The tiredness that is felt on him at that moment is tremendous. That revolver weighs more than all the packages that Sam has loaded on his shoulder carrying them from one coast to another in America. Just as happens to Shinji, Sam finds himself holding in his hands what can save humanity or, alternatively, what can end that world of suffering. Like Shinji Ikari who aboard theEva 01 gets the powers of a god and can choose to reach the perfection of man, extinguishing life as we have always conceived it.
The player finds himself able to exercise the most powerful form of free will.

Kojima and Anno have allowed us to choose and exercise the greatest form of free will conceivable

Just as the eyes of the whole world are on Shinji during the Third Impact, I felt observed as I pointed the revolver at Amelie. I felt the full weight of the road traveled to get to that point, and I felt the weight of the responsibility that was entrusted to me.

Misunderstood visionaries.

When Hideaki Anno set to work creating Evangelionprobably did not imagine how important his work would become in Japan and in the world. Although both Neon Genesis Evangelion and The End of Evangelion are today recognized as timeless masterpieces, Anno and Studio Gainax they had to suffer a long series of very aggressive criticisms. The original series had a cryptic, surreal and, according to some, incomprehensible ending. This led to fierce criticism of Anno's work, as well as pressure from fans who did not appreciate the series closing and who stomped their feet because they demanded an ending that concluded all the narrative arcs left in suspense.

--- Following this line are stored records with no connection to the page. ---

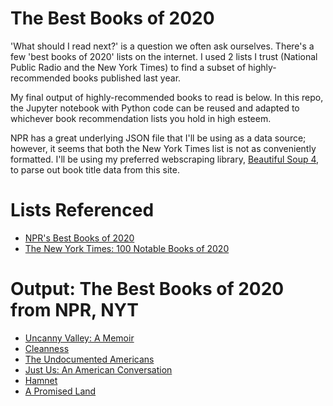 # The Best Books of 2020
'What should I read next?' is a question we often ask ourselves. There's a few 'best books of 2020' lists on the internet. I used 2 lists I trust (National Public Radio and the New York Times) to find a subset of highly-recommended books published last year.

My final output of highly-recommended books to read is below. In this repo, the Jupyter notebook with Python code can be reused and adapted to whichever book recommendation lists you hold in high esteem. 

NPR has a great underlying JSON file that I'll be using as a data source; however, it seems that both the New York Times list is not as conveniently formatted. I'll be using my preferred webscraping library, [Beautiful Soup 4](https://www.crummy.com/software/BeautifulSoup/), to parse out book title data from this site.

# Lists Referenced
- [NPR's Best Books of 2020](https://apps.npr.org/best-books/#tags=staff+picks&view=covers&year=2020)
- [The New York Times: 100 Notable Books of 2020](https://www.nytimes.com/interactive/2020/books/notable-books.html)

# Output: The Best Books of 2020 from NPR, NYT
- [Uncanny Valley: A Memoir](https://g.co/kgs/PGT7M4)
- [Cleanness](https://g.co/kgs/jhvMgn)
- [The Undocumented Americans](https://g.co/kgs/q4DecM)
- [Just Us: An American Conversation](https://g.co/kgs/8nMQBC)
- [Hamnet](https://g.co/kgs/8pUKd2)
- [A Promised Land](https://g.co/kgs/rauVmc)

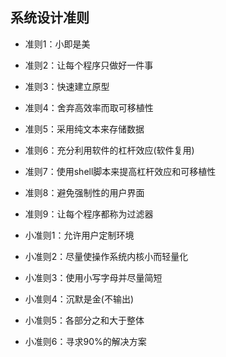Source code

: ## 系统设计准则

- 准则1：小即是美

- 准则2：让每个程序只做好一件事

- 准则3：快速建立原型

- 准则4：舍弃高效率而取可移植性

- 准则5：采用纯文本来存储数据

- 准则6：充分利用软件的杠杆效应(软件复用)

- 准则7：使用shell脚本来提高杠杆效应和可移植性

- 准则8：避免强制性的用户界面

- 准则9：让每个程序都称为过滤器

- 小准则1：允许用户定制环境

- 小准则2：尽量使操作系统内核小而轻量化

- 小准则3：使用小写字母并尽量简短

- 小准则4：沉默是金(不输出)

- 小准则5：各部分之和大于整体

- 小准则6：寻求90%的解决方案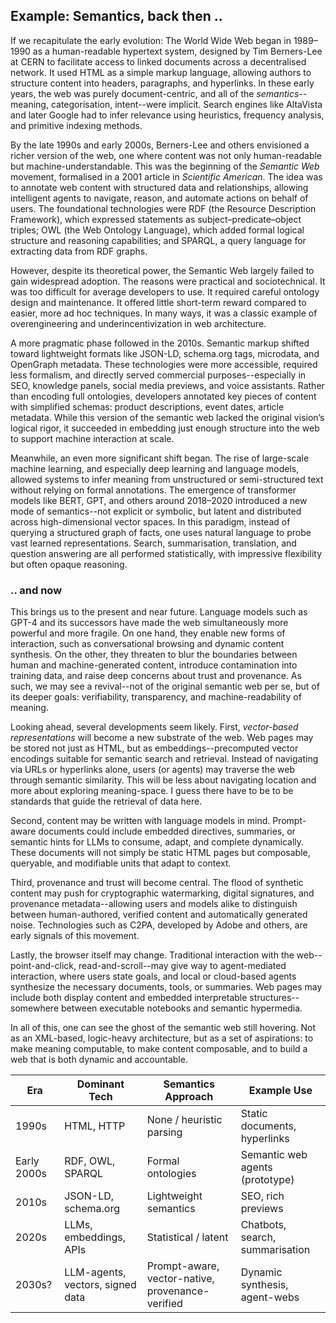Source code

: 
## Example: Semantics, back then ..

If we recapitulate the early evolution: The World Wide Web began in 1989–1990 as a human-readable hypertext
system, designed by Tim Berners-Lee at CERN to facilitate access to linked documents across a decentralised
network. It used HTML as a simple markup language, allowing authors to structure content into headers, paragraphs,
and hyperlinks. In these early years, the web was purely document-centric, and all of the *semantics*--meaning,
categorisation, intent--were implicit. Search engines like AltaVista and later Google had to infer relevance
using heuristics, frequency analysis, and primitive indexing methods.

By the late 1990s and early 2000s, Berners-Lee and others envisioned a richer version of the web, one where
content was not only human-readable but machine-understandable. This was the beginning of the *Semantic Web*
movement, formalised in a 2001 article in *Scientific American*. The idea was to annotate web content with
structured data and relationships, allowing intelligent agents to navigate, reason, and automate actions on
behalf of users. The foundational technologies were RDF (the Resource Description Framework), which expressed
statements as subject–predicate–object triples; OWL (the Web Ontology Language), which added formal logical
structure and reasoning capabilities; and SPARQL, a query language for extracting data from RDF graphs.

However, despite its theoretical power, the Semantic Web largely failed to gain widespread adoption. The reasons
were practical and sociotechnical. It was too difficult for average developers to use. It required careful
ontology design and maintenance. It offered little short-term reward compared to easier, more ad hoc techniques.
In many ways, it was a classic example of overengineering and underincentivization in web architecture.

A more pragmatic phase followed in the 2010s. Semantic markup shifted toward lightweight formats like JSON-LD,
schema.org tags, microdata, and OpenGraph metadata. These technologies were more accessible, required less
formalism, and directly served commercial purposes--especially in SEO, knowledge panels, social media previews,
and voice assistants. Rather than encoding full ontologies, developers annotated key pieces of content with
simplified schemas: product descriptions, event dates, article metadata. While this version of the semantic
web lacked the original vision’s logical rigor, it succeeded in embedding just enough structure into the
web to support machine interaction at scale.

Meanwhile, an even more significant shift began. The rise of large-scale machine learning, and especially deep
learning and language models, allowed systems to infer meaning from unstructured or semi-structured text
without relying on formal annotations. The emergence of transformer models like BERT, GPT, and others
around 2018–2020 introduced a new mode of semantics--not explicit or symbolic, but latent and distributed
across high-dimensional vector spaces. In this paradigm, instead of querying a structured graph of facts,
one uses natural language to probe vast learned representations. Search, summarisation, translation, and
question answering are all performed statistically, with impressive flexibility but often opaque reasoning.


### .. and now

This brings us to the present and near future. Language models such as GPT-4 and its successors have made
the web simultaneously more powerful and more fragile. On one hand, they enable new forms of interaction,
such as conversational browsing and dynamic content synthesis. On the other, they threaten to blur the
boundaries between human and machine-generated content, introduce contamination into training data, and
raise deep concerns about trust and provenance. As such, we may see a revival--not of the original semantic
web per se, but of its deeper goals: verifiability, transparency, and machine-readability of meaning.

Looking ahead, several developments seem likely. First, *vector-based representations* will become a new
substrate of the web. Web pages may be stored not just as HTML, but as embeddings--precomputed vector
encodings suitable for semantic search and retrieval. Instead of navigating via URLs or hyperlinks alone,
users (or agents) may traverse the web through semantic similarity. This will be less about navigating
location and more about exploring meaning-space. I guess there have to be to be standards that guide the
retrieval of data here.

Second, content may be written with language models in mind. Prompt-aware documents could include embedded
directives, summaries, or semantic hints for LLMs to consume, adapt, and complete dynamically. These
documents will not simply be static HTML pages but composable, queryable, and modifiable units that
adapt to context.

Third, provenance and trust will become central. The flood of synthetic content may push for cryptographic
watermarking, digital signatures, and provenance metadata--allowing users and models alike to distinguish
between human-authored, verified content and automatically generated noise. Technologies such as C2PA,
developed by Adobe and others, are early signals of this movement.

Lastly, the browser itself may change. Traditional interaction with the web--point-and-click,
read-and-scroll--may give way to agent-mediated interaction, where users state goals, and local or
cloud-based agents synthesize the necessary documents, tools, or summaries. Web pages may include
both display content and embedded interpretable structures--somewhere between executable
notebooks and semantic hypermedia.

In all of this, one can see the ghost of the semantic web still hovering. Not as an XML-based, logic-heavy
architecture, but as a set of aspirations: to make meaning computable, to make content composable,
and to build a web that is both dynamic and accountable.

| Era | Dominant Tech | Semantics Approach | Example Use |
|---|---|---|---|
| 1990s | HTML, HTTP | None / heuristic parsing | Static documents, hyperlinks |
| Early 2000s | RDF, OWL, SPARQL | Formal ontologies | Semantic web agents (prototype) |
| 2010s | JSON-LD, schema.org | Lightweight semantics | SEO, rich previews |
| 2020s | LLMs, embeddings, APIs | Statistical / latent | Chatbots, search, summarisation |
| 2030s? | LLM-agents, vectors, signed data | Prompt-aware, vector-native, provenance-verified | Dynamic synthesis, agent-webs |

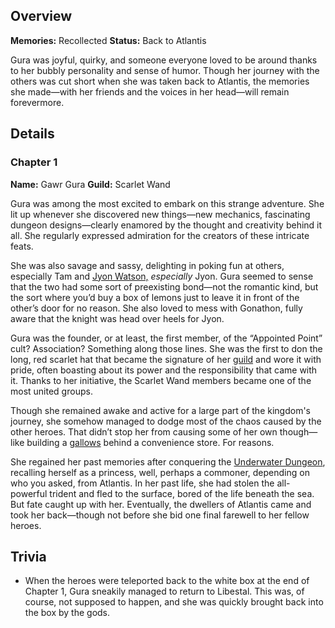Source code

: <!-- title: Gawr Gura -->
<!-- quote: Watch your mouth when you're talking to me >:3 -->
<!-- chapters: 0 -->
<!-- images: (Gura's Chapter 1 Profile), (Gura and the others exploring Atlantis), (Reollection - Gawr Gura)  -->
<!-- model: false -->

## Overview

**Memories:** Recollected
**Status:** Back to Atlantis

Gura was joyful, quirky, and someone everyone loved to be around thanks to her bubbly personality and sense of humor. Though her journey with the others was cut short when she was taken back to Atlantis, the memories she made—with her friends and the voices in her head—will remain forevermore.

## Details

### Chapter 1

**Name:** Gawr Gura
**Guild:** Scarlet Wand

Gura was among the most excited to embark on this strange adventure. She lit up whenever she discovered new things—new mechanics, fascinating dungeon designs—clearly enamored by the thought and creativity behind it all. She regularly expressed admiration for the creators of these intricate feats.

She was also savage and sassy, delighting in poking fun at others, especially Tam and [Jyon Watson,](https://www.youtube.com/live/PJtapc2_7ok?si=Zjtfn-It4RAxI-V-&t=7423) _especially_ Jyon. Gura seemed to sense that the two had some sort of preexisting bond—not the romantic kind, but the sort where you’d buy a box of lemons just to leave it in front of the other’s door for no reason. She also loved to mess with Gonathon, fully aware that the knight was head over heels for Jyon.

Gura was the founder, or at least, the first member, of the “Appointed Point” cult? Association? Something along those lines. She was the first to don the long, red scarlet hat that became the signature of her [guild](#entry:guilds-entry) and wore it with pride, often boasting about its power and the responsibility that came with it. Thanks to her initiative, the Scarlet Wand members became one of the most united groups.

Though she remained awake and active for a large part of the kingdom's journey, she somehow managed to dodge most of the chaos caused by the other heroes. That didn’t stop her from causing some of her own though—like building a [gallows](https://www.youtube.com/live/72SJQRQ7qi0?t=4184) behind a convenience store. For reasons.

She regained her past memories after conquering the [Underwater Dungeon](#entry:underwater-dungeon-entry), recalling herself as a princess, well, perhaps a commoner, depending on who you asked, from Atlantis. In her past life, she had stolen the all-powerful trident and fled to the surface, bored of the life beneath the sea. But fate caught up with her. Eventually, the dwellers of Atlantis came and took her back—though not before she bid one final farewell to her fellow heroes.

## Trivia

- When the heroes were teleported back to the white box at the end of Chapter 1, Gura sneakily managed to return to Libestal. This was, of course, not supposed to happen, and she was quickly brought back into the box by the gods.
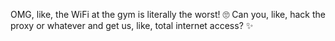 OMG, like, the WiFi at the gym is literally the worst! 🙄 Can you, like, hack the proxy or whatever and get us, like, total internet access? ✨
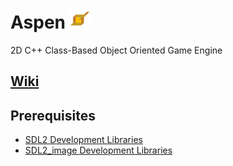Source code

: # Aspen ![Icon](https://github.com/BtheDestroyer/Aspen/raw/master/Aspen_Logo.32.png)

2D C++ Class-Based Object Oriented Game Engine

## [Wiki](https://bthedestroyer.github.io/Aspen/)

## Prerequisites

* [SDL2 Development Libraries](https://www.libsdl.org/download-2.0.php)
* [SDL2_image Development Libraries](https://www.libsdl.org/projects/SDL_image/)
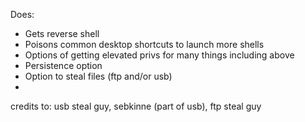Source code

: Does:
- Gets reverse shell
- Poisons common desktop shortcuts to launch more shells
- Options of getting elevated privs for many things including above
- Persistence option
- Option to steal files (ftp and/or usb)
-

credits to:
usb steal guy, sebkinne (part of usb), ftp steal guy
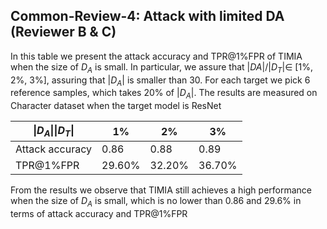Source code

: ## Common-Review-4: Attack with limited DA (Reviewer B & C)

In this table we present the attack accuracy and TPR@1%FPR of TIMIA when the size of $D_A$ is small. In particular, we assure that
 $|DA|/|D_T|\in$ [1%, 2%, 3%],
assuring that $|D_A|$ is smaller than 30. For each target we pick 6 reference samples,
which takes 20% of $|D_A|$. The results are measured on Character dataset when the target model is ResNet

| $\|D_A\|\|D_T\|$ | 1%    | 2%    | 3%    |
|------------------|-------|-------|-------|
| Attack accuracy  | 0.86  | 0.88  | 0.89  |
| TPR@1%FPR        | 29.60% | 32.20% | 36.70% |


From the results we observe that TIMIA still achieves a high performance when the size of $D_A$ is small, which is no lower than 0.86 and 29.6\% 
in terms of attack accuracy and TPR@1\%FPR
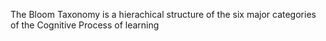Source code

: The Bloom Taxonomy is a hierachical structure of the six major categories of the Cognitive Process of learning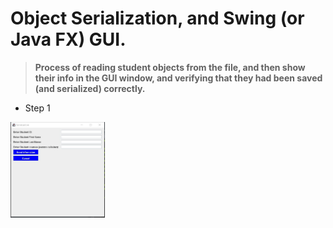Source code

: # Object Serialization, and Swing (or Java FX) GUI.
> **Process of reading student objects from the file,
and then show their info in the GUI window, and verifying that they had been saved (and serialized)
correctly.**
- Step 1
<img src="Output%20images/Serialization.JPG" width="30%" hight="300px">
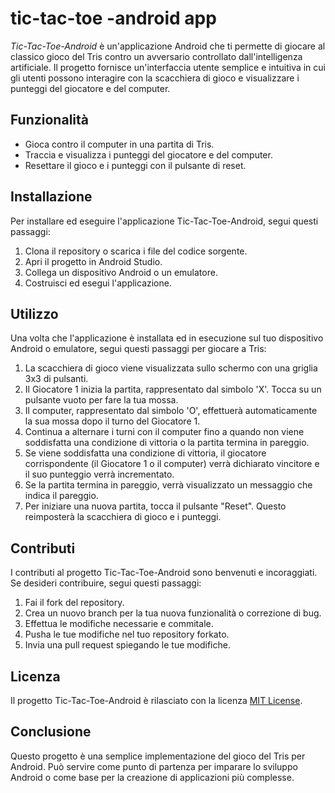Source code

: # tic-tac-toe -android app

*Tic-Tac-Toe-Android* è un'applicazione Android che ti permette di giocare al classico gioco del Tris contro un avversario controllato dall'intelligenza artificiale. Il progetto fornisce un'interfaccia utente semplice e intuitiva in cui gli utenti possono interagire con la scacchiera di gioco e visualizzare i punteggi del giocatore e del computer.

## Funzionalità

- Gioca contro il computer in una partita di Tris.
- Traccia e visualizza i punteggi del giocatore e del computer.
- Resettare il gioco e i punteggi con il pulsante di reset.

## Installazione

Per installare ed eseguire l'applicazione Tic-Tac-Toe-Android, segui questi passaggi:

1. Clona il repository o scarica i file del codice sorgente.
2. Apri il progetto in Android Studio.
3. Collega un dispositivo Android o un emulatore.
4. Costruisci ed esegui l'applicazione.

## Utilizzo

Una volta che l'applicazione è installata ed in esecuzione sul tuo dispositivo Android o emulatore, segui questi passaggi per giocare a Tris:

1. La scacchiera di gioco viene visualizzata sullo schermo con una griglia 3x3 di pulsanti.
2. Il Giocatore 1 inizia la partita, rappresentato dal simbolo 'X'. Tocca su un pulsante vuoto per fare la tua mossa.
3. Il computer, rappresentato dal simbolo 'O', effettuerà automaticamente la sua mossa dopo il turno del Giocatore 1.
4. Continua a alternare i turni con il computer fino a quando non viene soddisfatta una condizione di vittoria o la partita termina in pareggio.
5. Se viene soddisfatta una condizione di vittoria, il giocatore corrispondente (il Giocatore 1 o il computer) verrà dichiarato vincitore e il suo punteggio verrà incrementato.
6. Se la partita termina in pareggio, verrà visualizzato un messaggio che indica il pareggio.
7. Per iniziare una nuova partita, tocca il pulsante "Reset". Questo reimposterà la scacchiera di gioco e i punteggi.

## Contributi

I contributi al progetto Tic-Tac-Toe-Android sono benvenuti e incoraggiati. Se desideri contribuire, segui questi passaggi:

1. Fai il fork del repository.
2. Crea un nuovo branch per la tua nuova funzionalità o correzione di bug.
3. Effettua le modifiche necessarie e commitale.
4. Pusha le tue modifiche nel tuo repository forkato.
5. Invia una pull request spiegando le tue modifiche.

## Licenza

Il progetto Tic-Tac-Toe-Android è rilasciato con la licenza [MIT License](https://opensource.org/licenses/MIT).

## Conclusione

Questo progetto è una semplice implementazione del gioco del Tris per Android. Può servire come punto di partenza per imparare lo sviluppo Android o come base per la creazione di applicazioni più complesse.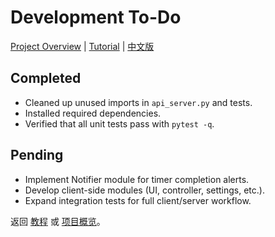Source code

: # Development To-Do
[Project Overview](README.md) | [Tutorial](TUTORIAL.md) | [中文版](ROADMAP.zh.md)


## Completed
- Cleaned up unused imports in `api_server.py` and tests.
- Installed required dependencies.
- Verified that all unit tests pass with `pytest -q`.

## Pending
- Implement Notifier module for timer completion alerts.
- Develop client-side modules (UI, controller, settings, etc.).
- Expand integration tests for full client/server workflow.

返回 [教程](TUTORIAL.md) 或 [项目概览](README.md)。
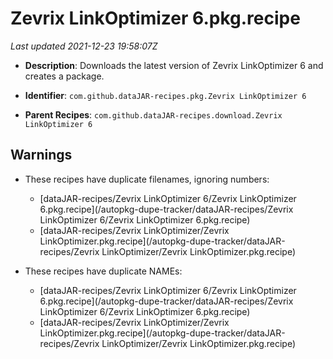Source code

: # Zevrix LinkOptimizer 6.pkg.recipe

_Last updated 2021-12-23 19:58:07Z_

- **Description**: Downloads the latest version of Zevrix LinkOptimizer 6 and creates a package.

- **Identifier**: `com.github.dataJAR-recipes.pkg.Zevrix LinkOptimizer 6`

- **Parent Recipes**: `com.github.dataJAR-recipes.download.Zevrix LinkOptimizer 6`

## Warnings

- These recipes have duplicate filenames, ignoring numbers:
    - [dataJAR-recipes/Zevrix LinkOptimizer 6/Zevrix LinkOptimizer 6.pkg.recipe](/autopkg-dupe-tracker/dataJAR-recipes/Zevrix LinkOptimizer 6/Zevrix LinkOptimizer 6.pkg.recipe)
    - [dataJAR-recipes/Zevrix LinkOptimizer/Zevrix LinkOptimizer.pkg.recipe](/autopkg-dupe-tracker/dataJAR-recipes/Zevrix LinkOptimizer/Zevrix LinkOptimizer.pkg.recipe)

- These recipes have duplicate NAMEs:
    - [dataJAR-recipes/Zevrix LinkOptimizer 6/Zevrix LinkOptimizer 6.pkg.recipe](/autopkg-dupe-tracker/dataJAR-recipes/Zevrix LinkOptimizer 6/Zevrix LinkOptimizer 6.pkg.recipe)
    - [dataJAR-recipes/Zevrix LinkOptimizer/Zevrix LinkOptimizer.pkg.recipe](/autopkg-dupe-tracker/dataJAR-recipes/Zevrix LinkOptimizer/Zevrix LinkOptimizer.pkg.recipe)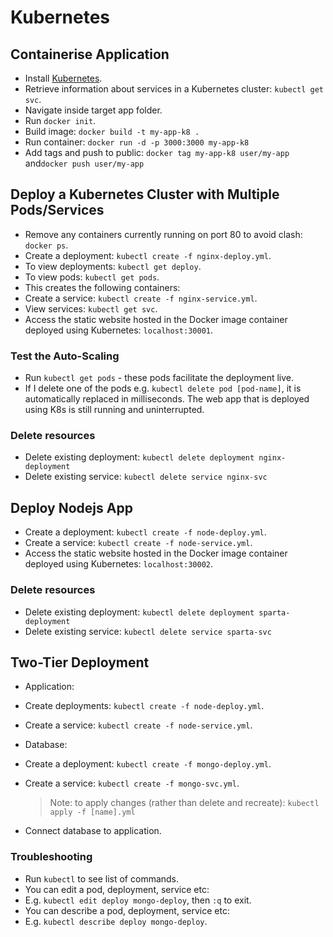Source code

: # Kubernetes

## Containerise Application

- Install [Kubernetes](https://kubernetes.io/docs/tasks/tools/).
- Retrieve information about services in a Kubernetes cluster: `kubectl get svc`.
- Navigate inside target app folder.
- Run `docker init`.
- Build image: `docker build -t my-app-k8 .`
- Run container: `docker run -d -p 3000:3000 my-app-k8`
- Add tags and push to public:  `docker tag my-app-k8 user/my-app` and`docker push user/my-app`


## Deploy a Kubernetes Cluster with Multiple Pods/Services

- Remove any containers currently running on port 80 to avoid clash: `docker ps`.
- Create a deployment: `kubectl create -f nginx-deploy.yml`.
- To view deployments: `kubectl get deploy`.
- To view pods: `kubectl get pods`.
- This creates the following containers:
- Create a service: `kubectl create -f nginx-service.yml`.
- View services: `kubectl get svc`.
- Access the static website hosted in the Docker image container deployed using Kubernetes: `localhost:30001`.

### Test the Auto-Scaling

- Run `kubectl get pods` - these pods facilitate the deployment live.
- If I delete one of the pods e.g. `kubectl delete pod [pod-name]`, it is automatically replaced in milliseconds. The web app that is deployed using K8s is still running and uninterrupted.

### Delete resources

- Delete existing deployment: `kubectl delete deployment nginx-deployment`
- Delete existing service: `kubectl delete service nginx-svc`

## Deploy Nodejs App

- Create a deployment: `kubectl create -f node-deploy.yml`.
- Create a service: `kubectl create -f node-service.yml`.
- Access the static website hosted in the Docker image container deployed using Kubernetes: `localhost:30002`.

### Delete resources

- Delete existing deployment: `kubectl delete deployment sparta-deployment`
- Delete existing service: `kubectl delete service sparta-svc`


## Two-Tier Deployment

- Application:
- Create deployments: `kubectl create -f node-deploy.yml`.
- Create a service: `kubectl create -f node-service.yml`.

- Database:
- Create a deployment: `kubectl create -f mongo-deploy.yml`.
- Create a service: `kubectl create -f mongo-svc.yml`.
  >Note: to apply changes (rather than delete and recreate): `kubectl apply -f [name].yml`


- Connect database to application.

### Troubleshooting

- Run `kubectl` to see list of commands.
- You can edit a pod, deployment, service etc:
- E.g. `kubectl edit deploy mongo-deploy`, then `:q` to exit.
- You can describe a pod, deployment, service etc:
- E.g. `kubectl describe deploy mongo-deploy`.
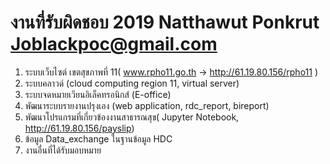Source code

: # งานที่รับผิดชอบ 2019 Natthawut Ponkrut Joblackpoc@gmail.com
1. ระบบเว็บไซต์ เขตสุขภาพที่ 11( www.rpho11.go.th -> http://61.19.80.156/rpho11 )
2. ระบบคลาวด์ (cloud computing region 11, virtual server)
3. ระบบจดหมายเวียนอิเล็คทรอนิกส์ (E-office)
4. พัฒนาระบบรายงานปรุงเอง (web application, rdc_report, bireport)
5. พัฒนาโปรแกรมที่เกี่ยวข้องงานสาธารณสุข( Jupyter Notebook, http://61.19.80.156/payslip)
6. ข้อมูล Data_exchange ในฐานข้อมูล HDC
7. งานอื่นที่ได้รับมอบหมาย
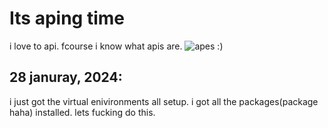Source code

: # Its aping time
i love to api. fcourse i know what apis are. 
![apes :)]("https://wheatgreaser.github.io/images/imagesforapipage/ape.jpg")

## 28 januray, 2024:
i just got the virtual enivironments all setup. i got all the packages(package haha) installed. lets fucking do this. 
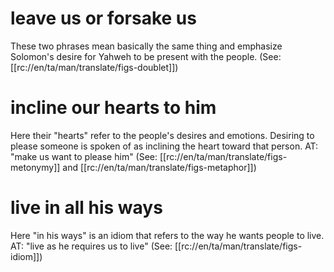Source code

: # leave us or forsake us

These two phrases mean basically the same thing and emphasize Solomon's desire for Yahweh to be present with the people. (See: [[rc://en/ta/man/translate/figs-doublet]])

# incline our hearts to him

Here their "hearts" refer to the people's desires and emotions. Desiring to please someone is spoken of as inclining the heart toward that person. AT: "make us want to please him" (See: [[rc://en/ta/man/translate/figs-metonymy]] and [[rc://en/ta/man/translate/figs-metaphor]])

# live in all his ways

Here "in his ways" is an idiom that refers to the way he wants people to live. AT: "live as he requires us to live" (See: [[rc://en/ta/man/translate/figs-idiom]])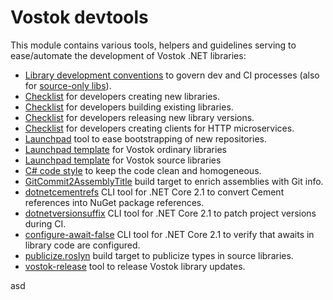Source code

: # Vostok devtools

This module contains various tools, helpers and guidelines serving to ease/automate the development of Vostok .NET libraries:

* [Library development conventions](library-dev-conventions/conventions.md) to govern dev and CI processes (also for [source-only libs](library-dev-conventions/src-libs-conventions.md)).
* [Checklist](library-dev-conventions/how-to-create-new-library.md) for developers creating new libraries.
* [Checklist](library-dev-conventions/how-to-build-a-library.md) for developers building existing libraries.
* [Checklist](library-dev-conventions/how-to-release-a-library.md) for developers releasing new library versions.
* [Checklist](library-dev-conventions/http-client-dev-conventions.md) for developers creating clients for HTTP microservices.
* [Launchpad](launchpad) tool to ease bootstrapping of new repositories.
* [Launchpad template](launchpad-templates/library-ordinary) for Vostok ordinary libraries
* [Launchpad template](launchpad-templates/library-source) for Vostok source libraries
* [C# code style](code-style-csharp) to keep the code clean and homogeneous.
* [GitCommit2AssemblyTitle](git-commit-to-assembly-title) build target to enrich assemblies with Git info.
* [dotnetcementrefs](dotnetcementrefs) CLI tool for .NET Core 2.1 to convert Cement references into NuGet package references.
* [dotnetversionsuffix](dotnetversionsuffix) CLI tool for .NET Core 2.1 to patch project versions during CI.
* [configure-await-false](configure-await-false) CLI tool for .NET Core 2.1 to verify that awaits in library code are configured.
* [publicize.roslyn](publicize.roslyn) build target to publicize types in source libraries.
* [vostok-release](vostok-release) tool to release Vostok library updates.

asd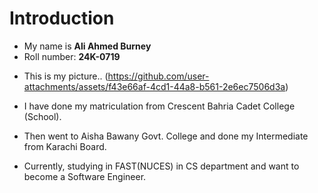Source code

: # Introduction

- My name is **Ali Ahmed Burney**
- Roll number: **24K-0719**
* This is my picture.. (https://github.com/user-attachments/assets/f43e66af-4cd1-44a8-b561-2e6ec7506d3a)
+ I have done my matriculation from Crescent Bahria Cadet College (School).
- Then went to Aisha Bawany Govt. College and done my Intermediate from Karachi Board.
* Currently, studying in FAST(NUCES) in CS department and want to become a Software Engineer.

Anno said he created Evangelion to communicate to all the Otaku that outside their homes there was a world to discover and a life to live. He asked us to to cooperate, to seek dialogue, to open up.
The response of some were threatening letters, death threats and vandalism against Studio Gainax. And do you know why? Because we have required a creative to bow to our will. We assumed that Anno's work was that of satisfy us and not to create freely.

Similarly, today, we see a large slice of the public that rants against Kojima and Death Stranding because it considers them guilty of not having entertained them enough, regardless of the message that the author has delivered into the hands of his work. We have responded to the invitation to unite and cooperate to defeat loneliness, sadness and hatred with insults, hatred and intolerance. Fortunately not all.

Special Understanding Death Stranding: the multiplayer version of Evangelion

Congratulations!
We have to learn to stay in our place.

The times, it seems, are not yet ripe. We have not yet understood and accepted that theArt do the Authors, and that the Authors are not at our service.
We can choose to ignore them, not to listen to their words and to continue to consider them as juke boxes in the flesh that must create products that satisfy us. We can even continue to fill our mouths with big words despite not even being able to distinguish the message, language and style of a given author, but we will continue to not be right.

But I will remember your faces and your names when, in a few years, Death Stranding will be re-evaluated, just like it happened to Evangelion.

And I will embrace you, because this is what Hideaki Anno and Hideo Kojima tried to teach me.